We determined whether tetrahydrobiopterin(BH4), an endogenous cofactor for dopamine(DA) synthesis, causes preferential damage to DArgic neurons among primary cultured rat mesencephalic neurons and whether the death mechanism has relevance to Parkinson's disease (PD). DArgic neurons were more vulnerable to BH4 than non-DArgic neurons, exhibiting sensitivity at lower concentrations, evident by morphological and neurotransmitter uptake studies. BH4-exposed DArgic neurons showed (1) increased TUNEL staining and activated caspase-3 immunoreactivity, indicative of apoptotic death; (2) mitochondrial membrane potential loss and increased cytosolic cytochrome c, suggesting mitochondrial dysfunction; (3) increased level of oxidized proteins and protection by antioxidants, indicative of oxidative stress; and (4) increased ubiquitin immunoreactivity, suggesting alteration of protein degradation pattern. Percent of cells positive for these parameters were much higher for DArgic neurons, demonstrating preferential vulnerability. Therefore, the DArgic neuronal damage induced by BH4, the molecule synthesized and readily upregulated in DArgic neurons and activated microglia, suggests physiological relevance to the pathogenesis of PD.

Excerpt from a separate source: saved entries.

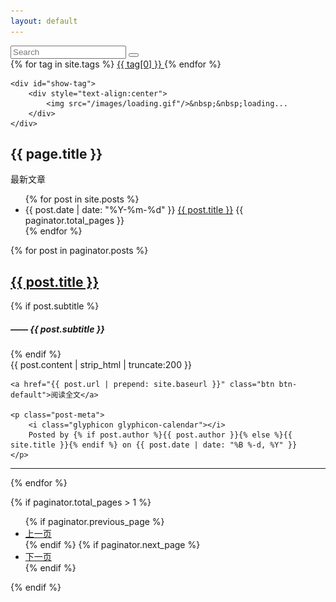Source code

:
 ```yaml
---
layout: default
---
```


<div class="core">
    <div class="form-item search">
        <input type="search" name="search" id="search" placeholder="Search"> 
        <button type="button" class="icon-search menu"><i class="find"></i></button>
    </div>
</div>
<div class="tags">
    <!-- 标签云 -->
    <div id="tag_cloud">
        {% for tag in site.tags %}
            <a href="javascript:;" onclick="showTag('{{ tag[0] }}')" title="{{ tag[0] }}" rel="{{ tag[1].size }}">
            {{ tag[0] }}
            </a>
        {% endfor %}
    </div>

    <div id="show-tag">
        <div style="text-align:center">
            <img src="/images/loading.gif"/>&nbsp;&nbsp;loading...
        </div>
    </div>
</div>
<script type="text/javascript">
    var href = window.location.href;
    var pos = href.indexOf('?tag=');
    var paraStr = href.substring(pos + 5);
    if (pos > 0) {
        showTag(decodeURI(paraStr));
    } else {
        showTag("");
    }
</script>

<h2>{{ page.title }}</h2>
<p>最新文章</p>
<ul>
    {% for post in site.posts %}
    <li>
        {{ post.date | date: "%Y-%m-%d"  }} 
        <a href="{{ site.baseurl }}{{ post.url }}">{{ post.title }}</a>
        <span>{{ paginator.total_pages }}</span>
    </li>
    {% endfor %}
</ul>

<div class="pageBar">
{% for post in paginator.posts %}
<div class="post-preview">
    <a class="postTitle" href="{{ post.url | prepend: site.baseurl }}">
        <h2 class="post-title">
            {{ post.title }}
        </h2>
    </a>
    {% if post.subtitle %}
    <h5 class="post-subtitle">
        ——   {{ post.subtitle }}
    </h5>
    {% endif %}
    <div class="post-content-preview">
        {{ post.content | strip_html | truncate:200 }}
    </div>
    
    <a href="{{ post.url | prepend: site.baseurl }}" class="btn btn-default">阅读全文</a>

    <p class="post-meta">
        <i class="glyphicon glyphicon-calendar"></i>
        Posted by {% if post.author %}{{ post.author }}{% else %}{{ site.title }}{% endif %} on {{ post.date | date: "%B %-d, %Y" }}
    </p>
</div>
<hr>
{% endfor %}

<!-- Pager -->
{% if paginator.total_pages > 1 %}
<ul class="pager">
    {% if paginator.previous_page %}
    <li class="previous">
        <a href="{{ paginator.previous_page_path | prepend: site.baseurl | replace: '//', '/' }}" class="pagingShow">上一页</a>
    </li>
    {% endif %}
    {% if paginator.next_page %}
    <li class="next">
        <a href="{{ paginator.next_page_path | prepend: site.baseurl | replace: '//', '/' }}" class="pagingShow">下一页</a>
    </li>
    {% endif %}
</ul>
{% endif %}
</div>
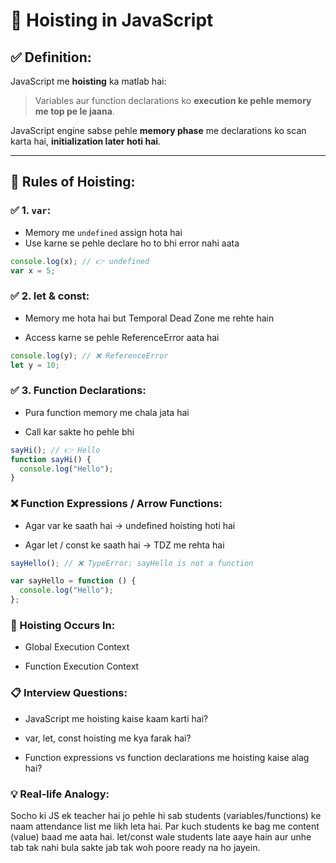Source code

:  # 🔹 Hoisting in JavaScript

## ✅ Definition:
JavaScript me **hoisting** ka matlab hai:
> Variables aur function declarations ko **execution ke pehle memory me top pe le jaana**.

JavaScript engine sabse pehle **memory phase** me declarations ko scan karta hai, **initialization later hoti hai**.

---

## 📌 Rules of Hoisting:

### ✅ 1. `var`:
- Memory me `undefined` assign hota hai
- Use karne se pehle declare ho to bhi error nahi aata

```js
console.log(x); // 👉 undefined
var x = 5;
```

### ✅ 2. let & const:
- Memory me hota hai but Temporal Dead Zone me rehte hain

- Access karne se pehle ReferenceError aata hai
```js
console.log(y); // ❌ ReferenceError
let y = 10;
```
### ✅ 3. Function Declarations:
- Pura function memory me chala jata hai

- Call kar sakte ho pehle bhi
```js
sayHi(); // 👉 Hello
function sayHi() {
  console.log("Hello");
}
```

### ❌ Function Expressions / Arrow Functions:
- Agar var ke saath hai → undefined hoisting hoti hai

- Agar let / const ke saath hai → TDZ me rehta hai
```js
sayHello(); // ❌ TypeError: sayHello is not a function

var sayHello = function () {
  console.log("Hello");
};
```
### 🧠 Hoisting Occurs In:
- Global Execution Context

- Function Execution Context

### 📋 Interview Questions:
- JavaScript me hoisting kaise kaam karti hai?

- var, let, const hoisting me kya farak hai?

- Function expressions vs function declarations me hoisting kaise alag hai?

### 💡 Real-life Analogy:
Socho ki JS ek teacher hai jo pehle hi sab students (variables/functions) ke naam attendance list me likh leta hai.
Par kuch students ke bag me content (value) baad me aata hai.
let/const wale students late aaye hain aur unhe tab tak nahi bula sakte jab tak woh poore ready na ho jayein.

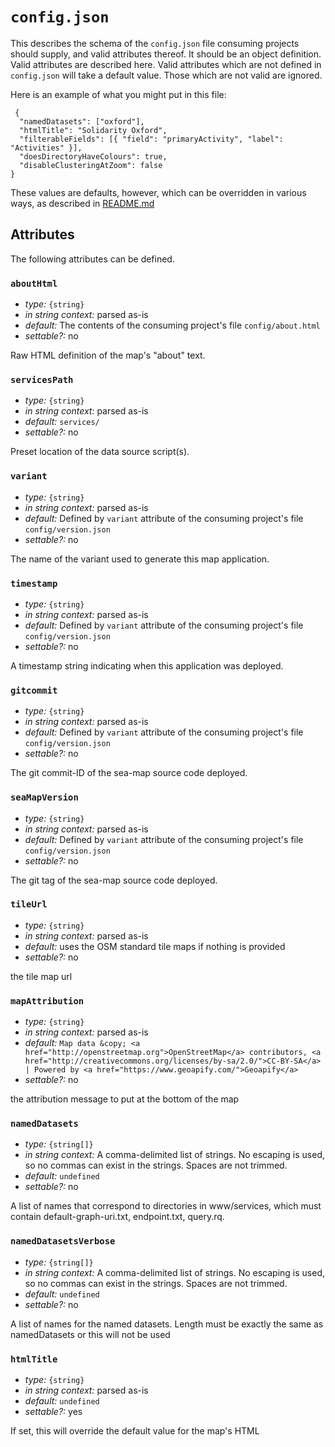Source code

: 
# `config.json`

This describes the schema of the `config.json` file consuming projects should supply,
and valid attributes thereof. It should be an object definition. Valid attributes are
described here. Valid attributes which are not defined in `config.json` will take a
default value. Those which are not valid are ignored.

Here is an example of what you might put in this file:

```
 {
  "namedDatasets": ["oxford"],
  "htmlTitle": "Solidarity Oxford",
  "filterableFields": [{ "field": "primaryActivity", "label": "Activities" }],
  "doesDirectoryHaveColours": true,
  "disableClusteringAtZoom": false
}
```

These values are defaults, however, which can be overridden in various ways,
as described in [README.md](README.md)

## Attributes

The following attributes can be defined.


### `aboutHtml`

- *type:* `{string}` 
- *in string context:* parsed as-is
- *default:* The contents of the consuming project's file `config/about.html`
- *settable?:* no

Raw HTML definition of the map's "about" text.




### `servicesPath`

- *type:* `{string}` 
- *in string context:* parsed as-is
- *default:* `services/`
- *settable?:* no

Preset location of the data source script(s).




### `variant`

- *type:* `{string}` 
- *in string context:* parsed as-is
- *default:* Defined by `variant` attribute of the consuming project's file `config/version.json`
- *settable?:* no

The name of the variant used to generate this map application.




### `timestamp`

- *type:* `{string}` 
- *in string context:* parsed as-is
- *default:* Defined by `variant` attribute of the consuming project's file `config/version.json`
- *settable?:* no

A timestamp string indicating when this application was deployed.




### `gitcommit`

- *type:* `{string}` 
- *in string context:* parsed as-is
- *default:* Defined by `variant` attribute of the consuming project's file `config/version.json`
- *settable?:* no

The git commit-ID of the sea-map source code deployed.




### `seaMapVersion`

- *type:* `{string}` 
- *in string context:* parsed as-is
- *default:* Defined by `variant` attribute of the consuming project's file `config/version.json`
- *settable?:* no

The git tag of the sea-map source code deployed.




### `tileUrl`

- *type:* `{string}` 
- *in string context:* parsed as-is
- *default:* uses the OSM standard tile maps if nothing is provided
- *settable?:* no

the tile map url




### `mapAttribution`

- *type:* `{string}` 
- *in string context:* parsed as-is
- *default:* `Map data &copy; <a href="http://openstreetmap.org">OpenStreetMap</a> contributors, <a href="http://creativecommons.org/licenses/by-sa/2.0/">CC-BY-SA</a> | Powered by <a href="https://www.geoapify.com/">Geoapify</a>`
- *settable?:* no

the attribution message to put at the bottom of the map




### `namedDatasets`

- *type:* `{string[]}` 
- *in string context:* A comma-delimited list of strings. No escaping is used, so no commas can exist in the strings. Spaces are not trimmed.
- *default:* `undefined`
- *settable?:* no

A list of names that correspond to directories in www/services, which must contain default-graph-uri.txt, endpoint.txt, query.rq.




### `namedDatasetsVerbose`

- *type:* `{string[]}` 
- *in string context:* A comma-delimited list of strings. No escaping is used, so no commas can exist in the strings. Spaces are not trimmed.
- *default:* `undefined`
- *settable?:* no

A list of names for the named datasets. Length must be exactly the same as namedDatasets or this will not be used




### `htmlTitle`

- *type:* `{string}` 
- *in string context:* parsed as-is
- *default:* `undefined`
- *settable?:* yes

If set, this will override the default value for the map's HTML <title> tag.




### `showDatasetsPanel`

- *type:* `{boolean}` 
- *in string context:* parsed as-is
- *default:* `true`
- *settable?:* yes

If true this will load the datasets panel




### `initialBounds`

- *type:* `{number[][]}` 
- *in string context:* A comma-delimited list of four numbers defining two latitude and longitude pairs, in degrees.
- *default:* `undefined`
- *settable?:* yes

The initial bounds of the map as an array: [[n1,e1],[n2,e2]]; these are chosen automatically if this is unset




### `defaultLatLng`

- *type:* `{number[]}` 
- *in string context:* A comma-delimited list of two numbers defining latitude and longitude in degrees.
- *default:* `0,0`
- *settable?:* yes

The position on the map that an initiative's dialog is positioned if it has no resolvable geolocation, as an array: [lat,lon]; these are set to [0,0] if it is unset.




### `filterableFields`

- *type:* `{string[]}` 
- *in string context:* A comma-delimited list of strings. No escaping is used, so no commas can exist in the strings. Spaces are not trimmed.
- *default:* `undefined`
- *settable?:* yes

Defines the fields that can populate the directory




### `doesDirectoryHaveColours`

- *type:* `{boolean}` 
- *in string context:* parsed as-is
- *default:* `undefined`
- *settable?:* yes

True if the directory should feature coloured entries




### `disableClusteringAtZoom`

- *type:* `{number}` 
- *in string context:* parsed as-is
- *default:* `undefined`
- *settable?:* yes

Defines the zoom level above which to cluster pins; passed to Leaflet.markercluster plugin. Zero effectively disables clustering, as this is a fully zoomed-out, global map; most maps zoom in to level 18. If omitted, clustering is always off.  See: https://leaflet.github.io/Leaflet.markercluster/#other-options and https://leafletjs.com/examples/zoom-levels/




### `searchedFields`

- *type:* `{string[]}` 
- *in string context:* A comma-delimited list of strings. No escaping is used, so no commas can exist in the strings. Spaces are not trimmed.
- *default:* `name,www`
- *settable?:* yes

A list of fields that are looked at when searching name,uri,within,lat,lng,www,regorg,sameas,desc,street,locality,region,postcode,country,primaryActivity,activity,orgStructure,tel,email




### `maxZoomOnGroup`

- *type:* `{number}` 
- *in string context:* parsed as-is
- *default:* `18`
- *settable?:* yes

The maximum zoom in that can happen when selecting any particular group in directory, if 0 does no zooming. Defaults to 18 and auto decides best max zoom




### `maxZoomOnOne`

- *type:* `{number}` 
- *in string context:* parsed as-is
- *default:* `18`
- *settable?:* yes

The maximum zoom in that can happen when selecting an initiative, if 0 does no zooming. Defaults to 18 and auto decides best max zoom




### `maxZoomOnSearch`

- *type:* `{number}` 
- *in string context:* parsed as-is
- *default:* `18`
- *settable?:* yes

The maximum zoom in that can happen when searching any particular group, if 0 does no zooming. Defaults to 18 and auto decides best max zoom




### `logo`

- *type:* `{string}` 
- *in string context:* parsed as-is
- *default:* `undefined`
- *settable?:* yes

If set this will display the logo of the organisation. This takes in a link to a logo image loaded into an HTML <image>




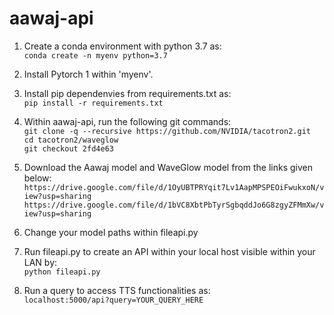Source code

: # aawaj-api

1. Create a conda environment with python 3.7 as: <br/>
	```conda create -n myenv python=3.7```

2. Install Pytorch 1 within 'myenv'.

3. Install pip dependenvies from requirements.txt as: <br/> 
	```pip install -r requirements.txt```

4. Within aawaj-api, run the following git commands: <br/>
	```git clone -q --recursive https://github.com/NVIDIA/tacotron2.git``` <br/>
	```cd tacotron2/waveglow``` <br/>
	```git checkout 2fd4e63``` <br/>

5. Download the Aawaj model and WaveGlow model from the links given below:
	```https://drive.google.com/file/d/1OyUBTPRYqit7Lv1AapMPSPEOiFwukxoN/view?usp=sharing```
	```https://drive.google.com/file/d/1bVC8XbtPbTyrSgbqddJo6G8zgyZFMmXw/view?usp=sharing```
	
6. Change your model paths within fileapi.py 

7. Run fileapi.py to create an API within your local host visible within your LAN by: <br/>
	```python fileapi.py```

8. Run a query to access TTS functionalities as: <br/>
	```localhost:5000/api?query=YOUR_QUERY_HERE```

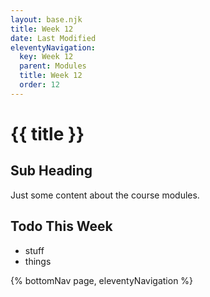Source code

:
 ```yaml
---
layout: base.njk
title: Week 12
date: Last Modified
eleventyNavigation:
  key: Week 12
  parent: Modules
  title: Week 12
  order: 12
---
```


# {{ title }}

## Sub Heading

Just some content about the course modules.

## Todo This Week

- stuff
- things

{% bottomNav page, eleventyNavigation %}
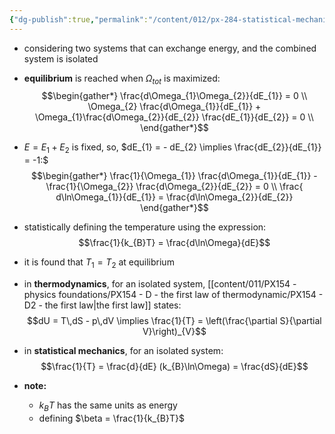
 ```yaml
---
{"dg-publish":true,"permalink":"/content/012/px-284-statistical-mechanics/c-entropy-and-temperature/px-285-c2-temperature/","created":"2024-11-25T10:50:32.000+00:00","updated":"2024-11-26T13:01:47.497+00:00"}
---
```


- considering two systems that can exchange energy, and the combined system is isolated
- **equilibrium** is reached when $\Omega_{tot}$ is maximized: 
$$\begin{gather*}
	\frac{d\Omega_{1}\Omega_{2}}{dE_{1}} = 0 \\
	\Omega_{2} \frac{d\Omega_{1}}{dE_{1}} + \Omega_{1}\frac{d\Omega_{2}}{dE_{2}} \frac{dE_{1}}{dE_{2}} = 0 \\
\end{gather*}$$
- $E = E_{1}+E_{2}$ is fixed, so, $dE_{1} = - dE_{2} \implies \frac{dE_{2}}{dE_{1}} = -1:$ 
$$\begin{gather*}
	\frac{1}{\Omega_{1}} \frac{d\Omega_{1}}{dE_{1}} - \frac{1}{\Omega_{2}} \frac{d\Omega_{2}}{dE_{2}} = 0 \\
\frac{	d\ln\Omega_{1}}{dE_{1}} = \frac{d\ln\Omega_{2}}{dE_{2}}
\end{gather*}$$
- statistically defining the temperature using the expression: 
$$\frac{1}{k_{B}T} = \frac{d\ln\Omega}{dE}$$
- it is found that $T_{1} = T_{2}$ at equilibrium

- in **thermodynamics**, for an isolated system, [[content/011/PX154 - physics foundations/PX154 - D - the first law of thermodynamic/PX154 - D2 - the first law\|the first law]] states: 
$$dU = T\,dS - p\,dV \implies \frac{1}{T} = \left(\frac{\partial S}{\partial V}\right)_{V}$$
- in **statistical mechanics**, for an isolated system: 
$$\frac{1}{T} = \frac{d}{dE} (k_{B}\ln\Omega) = \frac{dS}{dE}$$

- **note:** 
	- $k_{B}T$ has the same units as energy
	- defining $\beta = \frac{1}{k_{B}T}$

我们确定了多巴胺(DA)合成的内源性辅助因子四氢生物蝶呤(BH4)是否会对原代培养的大鼠中脑神经元中的多巴胺能神经元造成选择性损伤,以及死亡机制是否与帕金森病(PD)相关。多巴胺能神经元比非多巴胺能神经元对BH4更敏感,在较低浓度下即表现出敏感性,这在形态学和神经递质摄取研究中很明显。暴露于BH4的多巴胺能神经元表现出:(1)TUNEL染色增加和活化的半胱天冬酶-3免疫反应性,表明细胞凋亡死亡;(2)线粒体膜电位丧失和胞质细胞色素c增加,提示线粒体功能障碍;(3)氧化蛋白水平升高以及抗氧化剂的保护作用,表明存在氧化应激;(4)泛素免疫反应性增加,提示蛋白质降解模式改变。多巴胺能神经元中这些参数阳性细胞的百分比要高得多,表明存在选择性易损性。因此,由BH4诱导的多巴胺能神经元损伤,这种在多巴胺能神经元和活化的小胶质细胞中合成并易于上调的分子,提示其与PD发病机制具有生理相关性。